Kit throws garbage for a living. Everything is disposable to him. He is disposable. Society cannot hold him because he's completely divorced from it. But he looks like James Dean. And he wants to live forever. He's got this restless energy that can't go anywhere and isn't held back by anything. Hollywood + Poverty + Will-To-Power = HERE BE MONSTERS.

Holly is a gawky school girl, no friends to speak of, completely under the thumb of her father. But Kit looks like Martin Sheen looking like James Dean. And Kit is into her! Isn't that how young love goes? The pretty boy from the wrong side of town? Romeo and Juliet? Bonnie and Clyde? No matter how surreal and horrible the reality gets, Holly clings on to those epic romantic myths. She'll faithfully follow Kit to the end, because he needs her. Isn't that what love is about?

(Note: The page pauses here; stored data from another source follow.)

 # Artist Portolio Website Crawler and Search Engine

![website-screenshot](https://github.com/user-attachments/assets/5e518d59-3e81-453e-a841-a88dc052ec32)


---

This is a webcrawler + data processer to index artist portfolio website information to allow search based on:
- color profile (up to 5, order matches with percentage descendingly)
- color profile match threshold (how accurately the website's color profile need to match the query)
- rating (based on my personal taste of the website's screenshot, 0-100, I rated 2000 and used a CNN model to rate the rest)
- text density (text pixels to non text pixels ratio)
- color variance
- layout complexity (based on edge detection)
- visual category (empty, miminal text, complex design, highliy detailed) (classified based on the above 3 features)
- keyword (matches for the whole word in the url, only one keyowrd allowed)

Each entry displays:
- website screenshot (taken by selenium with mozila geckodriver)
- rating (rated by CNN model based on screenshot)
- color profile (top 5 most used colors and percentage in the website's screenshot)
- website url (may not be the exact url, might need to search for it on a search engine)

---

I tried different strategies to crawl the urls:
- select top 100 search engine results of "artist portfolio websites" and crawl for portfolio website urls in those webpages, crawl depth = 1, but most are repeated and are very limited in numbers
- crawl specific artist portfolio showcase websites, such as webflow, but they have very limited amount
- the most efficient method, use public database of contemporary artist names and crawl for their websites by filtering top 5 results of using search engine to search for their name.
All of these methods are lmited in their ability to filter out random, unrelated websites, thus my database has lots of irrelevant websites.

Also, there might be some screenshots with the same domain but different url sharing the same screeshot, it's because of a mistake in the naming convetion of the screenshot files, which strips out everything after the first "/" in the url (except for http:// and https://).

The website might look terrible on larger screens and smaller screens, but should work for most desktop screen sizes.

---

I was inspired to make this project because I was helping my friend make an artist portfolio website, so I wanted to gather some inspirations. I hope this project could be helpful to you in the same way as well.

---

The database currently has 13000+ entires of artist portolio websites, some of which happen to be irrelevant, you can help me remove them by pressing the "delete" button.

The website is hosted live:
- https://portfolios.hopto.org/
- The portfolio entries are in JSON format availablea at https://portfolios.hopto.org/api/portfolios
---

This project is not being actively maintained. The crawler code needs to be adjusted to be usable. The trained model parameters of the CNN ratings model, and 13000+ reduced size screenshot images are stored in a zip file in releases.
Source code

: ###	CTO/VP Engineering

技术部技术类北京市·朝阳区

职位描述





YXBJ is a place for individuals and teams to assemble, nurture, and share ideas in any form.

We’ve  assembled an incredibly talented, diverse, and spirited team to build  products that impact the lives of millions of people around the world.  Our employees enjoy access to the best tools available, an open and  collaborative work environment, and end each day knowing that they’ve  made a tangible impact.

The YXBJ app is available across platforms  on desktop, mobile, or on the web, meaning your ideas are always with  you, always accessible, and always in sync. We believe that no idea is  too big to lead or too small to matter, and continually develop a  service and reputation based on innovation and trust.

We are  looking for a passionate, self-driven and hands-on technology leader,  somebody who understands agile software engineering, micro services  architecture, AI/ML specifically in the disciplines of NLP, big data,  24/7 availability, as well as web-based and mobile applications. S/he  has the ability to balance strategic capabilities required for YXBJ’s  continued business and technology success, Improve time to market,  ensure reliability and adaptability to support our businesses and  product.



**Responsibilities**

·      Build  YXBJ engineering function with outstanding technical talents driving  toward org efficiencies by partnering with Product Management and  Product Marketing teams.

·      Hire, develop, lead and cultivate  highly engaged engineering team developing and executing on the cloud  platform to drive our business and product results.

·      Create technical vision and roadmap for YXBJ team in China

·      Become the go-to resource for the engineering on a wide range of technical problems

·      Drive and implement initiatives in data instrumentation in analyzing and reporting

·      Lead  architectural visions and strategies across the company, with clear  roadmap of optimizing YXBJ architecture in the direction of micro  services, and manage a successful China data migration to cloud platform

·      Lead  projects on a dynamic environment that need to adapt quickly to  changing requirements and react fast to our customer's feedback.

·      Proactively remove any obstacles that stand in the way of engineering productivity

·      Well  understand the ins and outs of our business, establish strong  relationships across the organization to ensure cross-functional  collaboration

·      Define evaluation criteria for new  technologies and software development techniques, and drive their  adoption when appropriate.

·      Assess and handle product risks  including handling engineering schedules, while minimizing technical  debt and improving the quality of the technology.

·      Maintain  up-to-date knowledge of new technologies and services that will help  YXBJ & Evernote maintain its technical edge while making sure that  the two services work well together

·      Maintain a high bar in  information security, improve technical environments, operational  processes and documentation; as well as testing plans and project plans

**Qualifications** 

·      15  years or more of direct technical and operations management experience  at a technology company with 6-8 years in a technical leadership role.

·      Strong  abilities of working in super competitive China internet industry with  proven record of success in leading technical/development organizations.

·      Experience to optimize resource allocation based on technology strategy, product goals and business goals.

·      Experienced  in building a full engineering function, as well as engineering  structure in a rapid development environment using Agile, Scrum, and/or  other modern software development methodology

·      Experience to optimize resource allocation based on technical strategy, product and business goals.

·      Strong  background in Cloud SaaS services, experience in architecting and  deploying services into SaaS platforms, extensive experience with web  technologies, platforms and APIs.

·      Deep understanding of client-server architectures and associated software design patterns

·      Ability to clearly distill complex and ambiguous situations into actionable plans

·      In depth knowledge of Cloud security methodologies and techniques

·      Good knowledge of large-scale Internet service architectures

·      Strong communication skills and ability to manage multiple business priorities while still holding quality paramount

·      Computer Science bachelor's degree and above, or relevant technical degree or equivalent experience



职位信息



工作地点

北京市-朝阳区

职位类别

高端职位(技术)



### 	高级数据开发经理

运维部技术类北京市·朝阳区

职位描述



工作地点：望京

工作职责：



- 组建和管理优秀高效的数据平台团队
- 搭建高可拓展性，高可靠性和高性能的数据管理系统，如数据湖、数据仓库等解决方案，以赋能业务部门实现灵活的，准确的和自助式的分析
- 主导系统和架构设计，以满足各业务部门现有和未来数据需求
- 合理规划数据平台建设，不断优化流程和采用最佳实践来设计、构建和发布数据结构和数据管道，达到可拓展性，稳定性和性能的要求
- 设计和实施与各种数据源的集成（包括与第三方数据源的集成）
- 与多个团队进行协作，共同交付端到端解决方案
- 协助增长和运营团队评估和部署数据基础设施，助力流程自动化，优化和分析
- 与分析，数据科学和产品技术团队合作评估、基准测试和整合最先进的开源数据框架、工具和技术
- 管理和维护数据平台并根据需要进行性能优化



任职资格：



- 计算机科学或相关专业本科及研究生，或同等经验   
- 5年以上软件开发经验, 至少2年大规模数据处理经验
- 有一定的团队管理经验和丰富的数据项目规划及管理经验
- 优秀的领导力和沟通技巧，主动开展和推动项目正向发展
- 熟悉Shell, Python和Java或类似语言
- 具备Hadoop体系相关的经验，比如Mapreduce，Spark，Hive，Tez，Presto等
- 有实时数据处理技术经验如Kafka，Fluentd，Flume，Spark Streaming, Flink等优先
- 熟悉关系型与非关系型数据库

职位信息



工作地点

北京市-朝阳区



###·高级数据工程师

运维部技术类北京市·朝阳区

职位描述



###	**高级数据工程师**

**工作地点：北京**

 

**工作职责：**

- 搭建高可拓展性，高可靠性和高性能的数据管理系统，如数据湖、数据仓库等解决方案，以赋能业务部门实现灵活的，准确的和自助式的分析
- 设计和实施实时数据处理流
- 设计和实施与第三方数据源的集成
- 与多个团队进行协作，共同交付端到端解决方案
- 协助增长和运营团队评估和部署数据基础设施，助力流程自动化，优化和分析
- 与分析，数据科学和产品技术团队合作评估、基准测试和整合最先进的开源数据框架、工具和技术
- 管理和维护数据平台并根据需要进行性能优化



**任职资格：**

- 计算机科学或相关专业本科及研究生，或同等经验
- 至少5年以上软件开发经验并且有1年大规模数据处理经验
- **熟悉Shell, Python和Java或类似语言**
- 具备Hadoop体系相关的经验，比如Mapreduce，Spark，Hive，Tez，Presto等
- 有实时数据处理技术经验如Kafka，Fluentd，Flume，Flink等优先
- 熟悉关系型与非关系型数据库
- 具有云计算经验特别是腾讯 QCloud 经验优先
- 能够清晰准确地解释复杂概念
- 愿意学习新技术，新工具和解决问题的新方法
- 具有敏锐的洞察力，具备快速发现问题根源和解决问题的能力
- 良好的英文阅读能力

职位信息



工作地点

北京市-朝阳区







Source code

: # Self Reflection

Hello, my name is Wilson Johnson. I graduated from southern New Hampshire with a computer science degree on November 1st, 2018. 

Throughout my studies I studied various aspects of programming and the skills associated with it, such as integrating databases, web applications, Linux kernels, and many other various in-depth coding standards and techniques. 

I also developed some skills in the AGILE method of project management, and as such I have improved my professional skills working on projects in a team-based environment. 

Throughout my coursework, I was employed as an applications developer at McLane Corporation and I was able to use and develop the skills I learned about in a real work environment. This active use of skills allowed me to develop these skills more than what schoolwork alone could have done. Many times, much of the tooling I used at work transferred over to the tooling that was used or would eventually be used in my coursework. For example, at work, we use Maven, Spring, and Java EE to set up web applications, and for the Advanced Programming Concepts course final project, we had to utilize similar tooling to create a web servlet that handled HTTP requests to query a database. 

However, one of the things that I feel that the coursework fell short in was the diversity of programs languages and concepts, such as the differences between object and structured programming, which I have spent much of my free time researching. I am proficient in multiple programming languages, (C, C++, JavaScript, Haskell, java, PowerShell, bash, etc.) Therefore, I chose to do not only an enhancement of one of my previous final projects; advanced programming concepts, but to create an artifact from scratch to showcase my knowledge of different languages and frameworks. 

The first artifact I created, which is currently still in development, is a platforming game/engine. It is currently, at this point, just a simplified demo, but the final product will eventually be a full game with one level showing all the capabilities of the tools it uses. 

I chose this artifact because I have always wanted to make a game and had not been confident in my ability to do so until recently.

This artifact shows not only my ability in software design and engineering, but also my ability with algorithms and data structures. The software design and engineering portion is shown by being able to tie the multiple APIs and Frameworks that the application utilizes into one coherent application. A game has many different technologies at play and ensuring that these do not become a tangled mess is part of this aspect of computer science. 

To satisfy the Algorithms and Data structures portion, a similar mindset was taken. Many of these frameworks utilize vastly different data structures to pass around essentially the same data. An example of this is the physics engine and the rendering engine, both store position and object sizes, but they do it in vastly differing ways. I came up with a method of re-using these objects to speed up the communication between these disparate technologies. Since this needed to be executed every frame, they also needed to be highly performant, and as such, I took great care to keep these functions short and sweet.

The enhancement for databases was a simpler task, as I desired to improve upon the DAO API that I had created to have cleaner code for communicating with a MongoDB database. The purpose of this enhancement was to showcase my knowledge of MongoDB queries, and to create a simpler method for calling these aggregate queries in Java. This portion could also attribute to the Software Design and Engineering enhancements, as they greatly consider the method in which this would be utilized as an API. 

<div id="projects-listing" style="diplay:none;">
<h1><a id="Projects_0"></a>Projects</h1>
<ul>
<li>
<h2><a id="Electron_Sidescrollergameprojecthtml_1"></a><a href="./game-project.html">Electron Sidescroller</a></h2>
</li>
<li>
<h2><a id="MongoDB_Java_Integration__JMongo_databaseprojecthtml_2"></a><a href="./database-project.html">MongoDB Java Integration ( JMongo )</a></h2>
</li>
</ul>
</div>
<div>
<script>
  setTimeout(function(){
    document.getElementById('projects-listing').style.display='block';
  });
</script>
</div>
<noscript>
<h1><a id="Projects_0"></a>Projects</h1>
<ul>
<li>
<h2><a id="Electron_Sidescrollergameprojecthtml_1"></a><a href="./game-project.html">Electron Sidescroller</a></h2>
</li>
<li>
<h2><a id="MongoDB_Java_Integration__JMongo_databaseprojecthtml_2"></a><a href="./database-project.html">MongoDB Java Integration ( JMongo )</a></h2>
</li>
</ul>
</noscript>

Both characters believe in the myths of themselves. They are kids on an adventure -- Treasure Island with Cadillacs and shotguns. Terrence Malick's innovation is in presenting their killing spree in this cool, detached haze. The events are so extraordinary that neither character really sees them.

And neither does anyone else, in the end. America gets swept up in their story, and the death toll is forgotten. Kit becomes a star, and another variant on the myths America tells itself is added to the canon.